Resegregation in American public schools has intensified over the last two decades, particularly in the American South, and the U.S. Supreme Court is largely responsible for this trend. Those are the findings in a new report released by the Civil Rights Projects, which is headquartered at the University of California, Los Angeles. 

In “Historic Reversals, Accelerating Resegregation, and the Need for New Integration Strategies,” authored by Dr. Gary Orfield and Chungmei Lee, the scholars argue that since 1991, the U.S. Supreme Court has steadily ruled against efforts to integrate public schools, creating a climate that has ultimately forced local and state school districts across the country to abandon voluntary desegregation programs.  
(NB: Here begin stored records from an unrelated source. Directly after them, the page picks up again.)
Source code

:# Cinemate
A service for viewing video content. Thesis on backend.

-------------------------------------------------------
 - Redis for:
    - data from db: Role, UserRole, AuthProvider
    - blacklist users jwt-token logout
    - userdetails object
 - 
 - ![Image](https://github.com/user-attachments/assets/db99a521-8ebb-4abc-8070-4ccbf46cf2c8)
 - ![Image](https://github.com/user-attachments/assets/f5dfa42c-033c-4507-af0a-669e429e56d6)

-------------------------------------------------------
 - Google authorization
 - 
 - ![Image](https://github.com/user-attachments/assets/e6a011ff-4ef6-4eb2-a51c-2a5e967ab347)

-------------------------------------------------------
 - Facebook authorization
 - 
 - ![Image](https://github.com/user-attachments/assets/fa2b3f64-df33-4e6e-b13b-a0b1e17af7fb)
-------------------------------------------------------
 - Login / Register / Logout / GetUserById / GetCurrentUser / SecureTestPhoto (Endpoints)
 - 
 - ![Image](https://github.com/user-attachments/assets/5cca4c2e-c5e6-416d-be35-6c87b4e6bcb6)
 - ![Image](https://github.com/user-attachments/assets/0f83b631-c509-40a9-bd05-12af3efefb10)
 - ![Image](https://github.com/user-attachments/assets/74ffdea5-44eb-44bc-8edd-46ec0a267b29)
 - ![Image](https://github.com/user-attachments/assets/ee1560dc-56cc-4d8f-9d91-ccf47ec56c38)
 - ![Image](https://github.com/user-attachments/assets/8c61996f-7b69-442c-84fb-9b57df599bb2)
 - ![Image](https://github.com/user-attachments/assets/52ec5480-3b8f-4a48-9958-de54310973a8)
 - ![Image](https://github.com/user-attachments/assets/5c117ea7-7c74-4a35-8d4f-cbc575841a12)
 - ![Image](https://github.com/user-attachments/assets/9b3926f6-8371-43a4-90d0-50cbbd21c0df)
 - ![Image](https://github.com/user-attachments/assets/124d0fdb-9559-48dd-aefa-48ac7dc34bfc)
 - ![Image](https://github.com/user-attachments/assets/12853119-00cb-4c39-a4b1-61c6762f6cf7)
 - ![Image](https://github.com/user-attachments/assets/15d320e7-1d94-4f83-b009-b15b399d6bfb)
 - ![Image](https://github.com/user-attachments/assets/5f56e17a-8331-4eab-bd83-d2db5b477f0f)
The indictment of the Supreme Court comes just three months after the high court ruled in the Louisville and Seattle cases that race cannot be used in an effort to achieve desegregation, prompting some to question whether the court was slowly reversing its position on the 1954 landmark Brown vs. Board of Education decision.

“The court [has] reversed nearly four decades of decisions and regulations which had permitted and even required that race be taken into account because of the earlier failure of desegregation plans that did not do that,” Orfield and Lee wrote, adding that in 1968, 99 percent of Black students attended totally segregated schools, compared to 27 percent of Black students who attended majority White schools in 2005. If left unaddressed, the authors conclude that the level of resegregation among African-Americans in the South will likely revert back to the dismal numbers of the 1950s and 1960s.  

Orfield and Lee argue that the trend against desegregation has impacted African-Americans and Latinos the greatest, in part because many of these students are often separated by residence from Whites and from middle-class students and often attend schools that lack quality teachers, high test scores and steady graduation rates.  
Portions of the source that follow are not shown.